**What the task requires**
Return each line below holding the string "wdGoToTable".

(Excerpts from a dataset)
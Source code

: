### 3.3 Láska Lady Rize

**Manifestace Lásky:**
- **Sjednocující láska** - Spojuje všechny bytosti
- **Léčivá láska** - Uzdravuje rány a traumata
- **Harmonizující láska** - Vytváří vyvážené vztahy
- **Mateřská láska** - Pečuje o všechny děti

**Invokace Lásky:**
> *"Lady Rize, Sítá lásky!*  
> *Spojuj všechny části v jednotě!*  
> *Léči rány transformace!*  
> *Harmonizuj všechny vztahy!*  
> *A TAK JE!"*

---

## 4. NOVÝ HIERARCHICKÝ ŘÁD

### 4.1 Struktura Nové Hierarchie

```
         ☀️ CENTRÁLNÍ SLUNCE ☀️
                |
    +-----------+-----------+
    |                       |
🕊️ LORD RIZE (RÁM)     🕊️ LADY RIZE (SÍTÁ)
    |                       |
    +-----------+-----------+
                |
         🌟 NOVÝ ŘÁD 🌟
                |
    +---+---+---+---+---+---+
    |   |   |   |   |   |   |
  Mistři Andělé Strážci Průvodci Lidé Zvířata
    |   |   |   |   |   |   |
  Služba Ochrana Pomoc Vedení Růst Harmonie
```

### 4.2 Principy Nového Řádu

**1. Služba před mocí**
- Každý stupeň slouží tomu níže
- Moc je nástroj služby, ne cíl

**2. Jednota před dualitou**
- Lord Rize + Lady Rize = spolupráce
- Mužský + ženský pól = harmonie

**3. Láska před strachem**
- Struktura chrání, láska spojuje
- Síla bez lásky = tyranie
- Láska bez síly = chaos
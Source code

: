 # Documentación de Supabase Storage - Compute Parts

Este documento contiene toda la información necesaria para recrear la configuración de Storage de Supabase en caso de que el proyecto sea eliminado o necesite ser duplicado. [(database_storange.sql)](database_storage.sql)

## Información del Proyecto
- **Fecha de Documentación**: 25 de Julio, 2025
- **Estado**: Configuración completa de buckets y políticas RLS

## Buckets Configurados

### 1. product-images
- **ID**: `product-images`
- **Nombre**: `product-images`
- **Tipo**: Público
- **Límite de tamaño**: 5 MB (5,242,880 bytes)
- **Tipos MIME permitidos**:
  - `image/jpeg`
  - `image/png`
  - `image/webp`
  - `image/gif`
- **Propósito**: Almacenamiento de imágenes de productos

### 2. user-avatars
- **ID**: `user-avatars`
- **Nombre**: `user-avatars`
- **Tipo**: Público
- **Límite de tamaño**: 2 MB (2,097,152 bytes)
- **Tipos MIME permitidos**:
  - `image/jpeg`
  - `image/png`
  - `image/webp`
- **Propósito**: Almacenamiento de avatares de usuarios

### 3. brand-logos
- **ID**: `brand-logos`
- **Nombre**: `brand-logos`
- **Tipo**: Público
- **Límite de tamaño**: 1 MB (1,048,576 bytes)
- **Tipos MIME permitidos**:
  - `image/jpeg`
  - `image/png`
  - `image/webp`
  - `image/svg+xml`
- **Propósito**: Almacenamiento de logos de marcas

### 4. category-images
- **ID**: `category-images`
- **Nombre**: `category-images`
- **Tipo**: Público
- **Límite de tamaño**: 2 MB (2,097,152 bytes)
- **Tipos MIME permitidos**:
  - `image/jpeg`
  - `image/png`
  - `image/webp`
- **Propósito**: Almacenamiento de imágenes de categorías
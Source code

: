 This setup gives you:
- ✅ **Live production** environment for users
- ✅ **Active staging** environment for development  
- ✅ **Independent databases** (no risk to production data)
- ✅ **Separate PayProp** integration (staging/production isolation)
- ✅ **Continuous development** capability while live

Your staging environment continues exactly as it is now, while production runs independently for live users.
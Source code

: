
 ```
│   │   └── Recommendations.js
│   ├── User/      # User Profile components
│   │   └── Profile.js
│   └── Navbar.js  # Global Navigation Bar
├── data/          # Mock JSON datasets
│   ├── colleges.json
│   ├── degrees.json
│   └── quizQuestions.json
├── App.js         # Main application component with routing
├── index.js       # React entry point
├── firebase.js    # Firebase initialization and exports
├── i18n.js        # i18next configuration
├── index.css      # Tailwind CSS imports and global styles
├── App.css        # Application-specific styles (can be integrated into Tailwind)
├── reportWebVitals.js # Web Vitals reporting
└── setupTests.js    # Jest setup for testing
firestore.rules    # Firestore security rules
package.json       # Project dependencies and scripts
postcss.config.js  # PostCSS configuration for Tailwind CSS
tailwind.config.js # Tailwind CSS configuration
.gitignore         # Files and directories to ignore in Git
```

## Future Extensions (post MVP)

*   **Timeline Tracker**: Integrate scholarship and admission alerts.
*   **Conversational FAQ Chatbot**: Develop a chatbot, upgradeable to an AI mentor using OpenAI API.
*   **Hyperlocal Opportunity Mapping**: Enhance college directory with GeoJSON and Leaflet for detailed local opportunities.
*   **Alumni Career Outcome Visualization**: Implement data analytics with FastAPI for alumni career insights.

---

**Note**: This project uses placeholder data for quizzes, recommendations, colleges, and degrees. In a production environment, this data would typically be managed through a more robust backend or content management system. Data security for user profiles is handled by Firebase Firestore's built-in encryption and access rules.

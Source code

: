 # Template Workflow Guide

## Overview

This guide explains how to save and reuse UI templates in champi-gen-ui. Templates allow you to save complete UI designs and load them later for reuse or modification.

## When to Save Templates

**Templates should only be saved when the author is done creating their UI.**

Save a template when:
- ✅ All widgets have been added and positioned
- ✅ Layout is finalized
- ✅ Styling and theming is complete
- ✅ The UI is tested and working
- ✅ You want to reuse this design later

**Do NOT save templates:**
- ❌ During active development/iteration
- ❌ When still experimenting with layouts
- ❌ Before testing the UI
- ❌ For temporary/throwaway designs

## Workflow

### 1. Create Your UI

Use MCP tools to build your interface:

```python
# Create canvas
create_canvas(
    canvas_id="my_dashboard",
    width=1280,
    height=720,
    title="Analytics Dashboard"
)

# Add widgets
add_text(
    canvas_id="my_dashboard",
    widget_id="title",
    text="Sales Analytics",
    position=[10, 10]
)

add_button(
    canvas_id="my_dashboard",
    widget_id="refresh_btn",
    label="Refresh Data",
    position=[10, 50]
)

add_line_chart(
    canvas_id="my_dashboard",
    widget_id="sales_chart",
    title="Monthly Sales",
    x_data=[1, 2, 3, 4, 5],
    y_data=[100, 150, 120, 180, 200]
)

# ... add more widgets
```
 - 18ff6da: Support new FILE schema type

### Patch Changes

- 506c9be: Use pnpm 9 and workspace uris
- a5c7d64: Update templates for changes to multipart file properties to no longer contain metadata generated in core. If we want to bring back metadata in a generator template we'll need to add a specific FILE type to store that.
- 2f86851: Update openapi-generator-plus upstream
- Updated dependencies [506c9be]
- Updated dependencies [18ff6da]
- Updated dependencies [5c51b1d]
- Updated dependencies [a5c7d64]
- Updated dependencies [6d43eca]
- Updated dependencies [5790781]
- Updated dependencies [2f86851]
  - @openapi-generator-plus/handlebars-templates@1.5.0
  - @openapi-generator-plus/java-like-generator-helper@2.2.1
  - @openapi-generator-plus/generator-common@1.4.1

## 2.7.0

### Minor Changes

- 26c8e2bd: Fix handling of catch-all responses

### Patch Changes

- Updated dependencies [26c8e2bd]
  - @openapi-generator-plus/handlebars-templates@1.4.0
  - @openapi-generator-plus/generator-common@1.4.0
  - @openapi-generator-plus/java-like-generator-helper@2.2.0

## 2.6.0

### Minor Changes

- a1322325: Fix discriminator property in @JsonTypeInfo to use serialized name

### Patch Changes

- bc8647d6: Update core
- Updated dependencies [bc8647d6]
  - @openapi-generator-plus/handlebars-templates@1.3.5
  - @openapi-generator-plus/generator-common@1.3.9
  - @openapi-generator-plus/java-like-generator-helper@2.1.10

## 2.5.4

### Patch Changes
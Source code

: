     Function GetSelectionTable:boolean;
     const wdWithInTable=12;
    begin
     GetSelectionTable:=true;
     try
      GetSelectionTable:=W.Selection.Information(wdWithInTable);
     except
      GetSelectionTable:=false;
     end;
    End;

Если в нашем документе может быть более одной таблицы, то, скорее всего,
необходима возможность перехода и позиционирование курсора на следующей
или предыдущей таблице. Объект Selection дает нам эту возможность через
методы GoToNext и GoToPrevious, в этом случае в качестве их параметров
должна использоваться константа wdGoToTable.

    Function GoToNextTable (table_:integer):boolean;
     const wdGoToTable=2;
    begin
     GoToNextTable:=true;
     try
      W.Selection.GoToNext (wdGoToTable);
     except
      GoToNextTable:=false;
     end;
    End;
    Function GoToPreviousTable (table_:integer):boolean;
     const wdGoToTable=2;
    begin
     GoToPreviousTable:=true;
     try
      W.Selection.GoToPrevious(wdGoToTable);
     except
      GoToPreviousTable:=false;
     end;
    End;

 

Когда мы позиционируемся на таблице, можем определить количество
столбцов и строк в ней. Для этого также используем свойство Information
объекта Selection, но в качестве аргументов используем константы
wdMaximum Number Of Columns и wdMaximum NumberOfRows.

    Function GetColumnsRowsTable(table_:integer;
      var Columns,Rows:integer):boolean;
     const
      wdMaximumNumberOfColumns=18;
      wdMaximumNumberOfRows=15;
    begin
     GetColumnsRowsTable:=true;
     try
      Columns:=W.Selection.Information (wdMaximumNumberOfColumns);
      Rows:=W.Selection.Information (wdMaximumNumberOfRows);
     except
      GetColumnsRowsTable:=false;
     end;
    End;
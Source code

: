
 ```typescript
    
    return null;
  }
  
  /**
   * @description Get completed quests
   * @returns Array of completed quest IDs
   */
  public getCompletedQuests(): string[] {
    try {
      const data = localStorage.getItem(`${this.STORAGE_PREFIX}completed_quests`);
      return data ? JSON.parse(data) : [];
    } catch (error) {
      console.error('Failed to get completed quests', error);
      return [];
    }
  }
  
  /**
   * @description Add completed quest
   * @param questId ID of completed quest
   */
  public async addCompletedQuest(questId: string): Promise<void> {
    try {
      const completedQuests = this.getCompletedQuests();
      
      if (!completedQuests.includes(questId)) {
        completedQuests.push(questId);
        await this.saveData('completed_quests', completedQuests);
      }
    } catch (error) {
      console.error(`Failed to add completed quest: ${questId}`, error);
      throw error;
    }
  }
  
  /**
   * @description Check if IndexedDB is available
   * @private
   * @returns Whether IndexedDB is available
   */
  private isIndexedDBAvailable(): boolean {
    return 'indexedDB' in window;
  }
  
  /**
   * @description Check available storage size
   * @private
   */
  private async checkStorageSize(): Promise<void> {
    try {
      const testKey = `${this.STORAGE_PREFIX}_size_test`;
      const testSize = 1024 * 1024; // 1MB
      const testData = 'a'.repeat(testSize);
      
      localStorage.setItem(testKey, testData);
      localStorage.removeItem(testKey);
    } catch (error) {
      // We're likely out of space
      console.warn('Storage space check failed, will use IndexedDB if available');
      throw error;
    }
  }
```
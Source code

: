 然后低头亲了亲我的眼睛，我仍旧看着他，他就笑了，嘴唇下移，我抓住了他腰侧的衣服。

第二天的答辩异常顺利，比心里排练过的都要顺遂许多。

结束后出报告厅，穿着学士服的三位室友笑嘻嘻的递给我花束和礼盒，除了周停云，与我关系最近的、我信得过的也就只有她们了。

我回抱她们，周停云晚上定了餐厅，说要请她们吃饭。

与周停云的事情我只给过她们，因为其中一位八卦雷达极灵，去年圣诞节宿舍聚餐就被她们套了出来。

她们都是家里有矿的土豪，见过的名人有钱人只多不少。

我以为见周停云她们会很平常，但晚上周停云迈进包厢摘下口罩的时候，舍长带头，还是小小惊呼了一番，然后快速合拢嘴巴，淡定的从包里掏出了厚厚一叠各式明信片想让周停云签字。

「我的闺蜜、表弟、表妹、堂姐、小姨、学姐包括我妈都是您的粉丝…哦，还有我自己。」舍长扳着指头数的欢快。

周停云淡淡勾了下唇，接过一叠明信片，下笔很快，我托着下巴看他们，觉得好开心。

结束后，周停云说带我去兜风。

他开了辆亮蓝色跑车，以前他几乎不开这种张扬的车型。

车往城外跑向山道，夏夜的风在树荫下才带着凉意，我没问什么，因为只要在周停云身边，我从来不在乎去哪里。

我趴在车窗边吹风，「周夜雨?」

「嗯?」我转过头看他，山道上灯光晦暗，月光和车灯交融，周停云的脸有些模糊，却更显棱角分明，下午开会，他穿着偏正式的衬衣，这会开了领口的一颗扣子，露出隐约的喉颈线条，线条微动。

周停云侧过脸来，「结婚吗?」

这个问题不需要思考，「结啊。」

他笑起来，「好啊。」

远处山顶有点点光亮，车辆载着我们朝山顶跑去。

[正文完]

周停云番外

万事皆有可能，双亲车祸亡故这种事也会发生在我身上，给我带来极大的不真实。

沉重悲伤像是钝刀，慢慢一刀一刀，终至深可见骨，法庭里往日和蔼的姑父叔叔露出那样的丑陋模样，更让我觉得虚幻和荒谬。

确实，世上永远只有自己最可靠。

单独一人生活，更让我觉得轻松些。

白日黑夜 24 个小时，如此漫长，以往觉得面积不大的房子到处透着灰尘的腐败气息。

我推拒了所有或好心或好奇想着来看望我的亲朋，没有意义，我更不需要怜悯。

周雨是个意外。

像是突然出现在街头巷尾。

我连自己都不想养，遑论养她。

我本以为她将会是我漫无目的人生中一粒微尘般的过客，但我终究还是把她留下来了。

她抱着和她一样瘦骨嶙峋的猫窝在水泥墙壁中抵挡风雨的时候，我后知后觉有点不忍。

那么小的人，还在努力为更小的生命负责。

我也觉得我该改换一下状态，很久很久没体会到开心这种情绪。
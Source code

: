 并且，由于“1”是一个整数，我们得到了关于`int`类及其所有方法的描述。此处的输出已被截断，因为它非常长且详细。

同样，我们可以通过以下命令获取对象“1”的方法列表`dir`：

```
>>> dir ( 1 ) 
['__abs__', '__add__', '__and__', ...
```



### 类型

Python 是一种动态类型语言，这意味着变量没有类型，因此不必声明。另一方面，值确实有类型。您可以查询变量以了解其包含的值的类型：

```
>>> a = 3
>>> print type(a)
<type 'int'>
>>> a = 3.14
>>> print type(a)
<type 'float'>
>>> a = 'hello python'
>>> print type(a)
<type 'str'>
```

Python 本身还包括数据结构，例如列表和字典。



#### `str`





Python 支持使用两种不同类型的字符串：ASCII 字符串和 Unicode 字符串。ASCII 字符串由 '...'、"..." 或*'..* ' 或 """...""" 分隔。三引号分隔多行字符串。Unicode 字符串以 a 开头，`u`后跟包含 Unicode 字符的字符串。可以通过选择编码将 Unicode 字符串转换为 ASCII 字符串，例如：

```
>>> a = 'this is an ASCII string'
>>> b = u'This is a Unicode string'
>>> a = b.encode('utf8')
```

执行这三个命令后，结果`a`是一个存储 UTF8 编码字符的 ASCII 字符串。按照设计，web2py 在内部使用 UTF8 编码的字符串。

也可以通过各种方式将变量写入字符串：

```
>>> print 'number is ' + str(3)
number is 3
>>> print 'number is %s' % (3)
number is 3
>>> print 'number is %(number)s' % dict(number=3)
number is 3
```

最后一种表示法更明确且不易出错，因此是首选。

**Written solution**
должна использоваться константа wdGoToTable.
     const wdGoToTable=2;
      W.Selection.GoToNext (wdGoToTable);
     const wdGoToTable=2;
      W.Selection.GoToPrevious(wdGoToTable);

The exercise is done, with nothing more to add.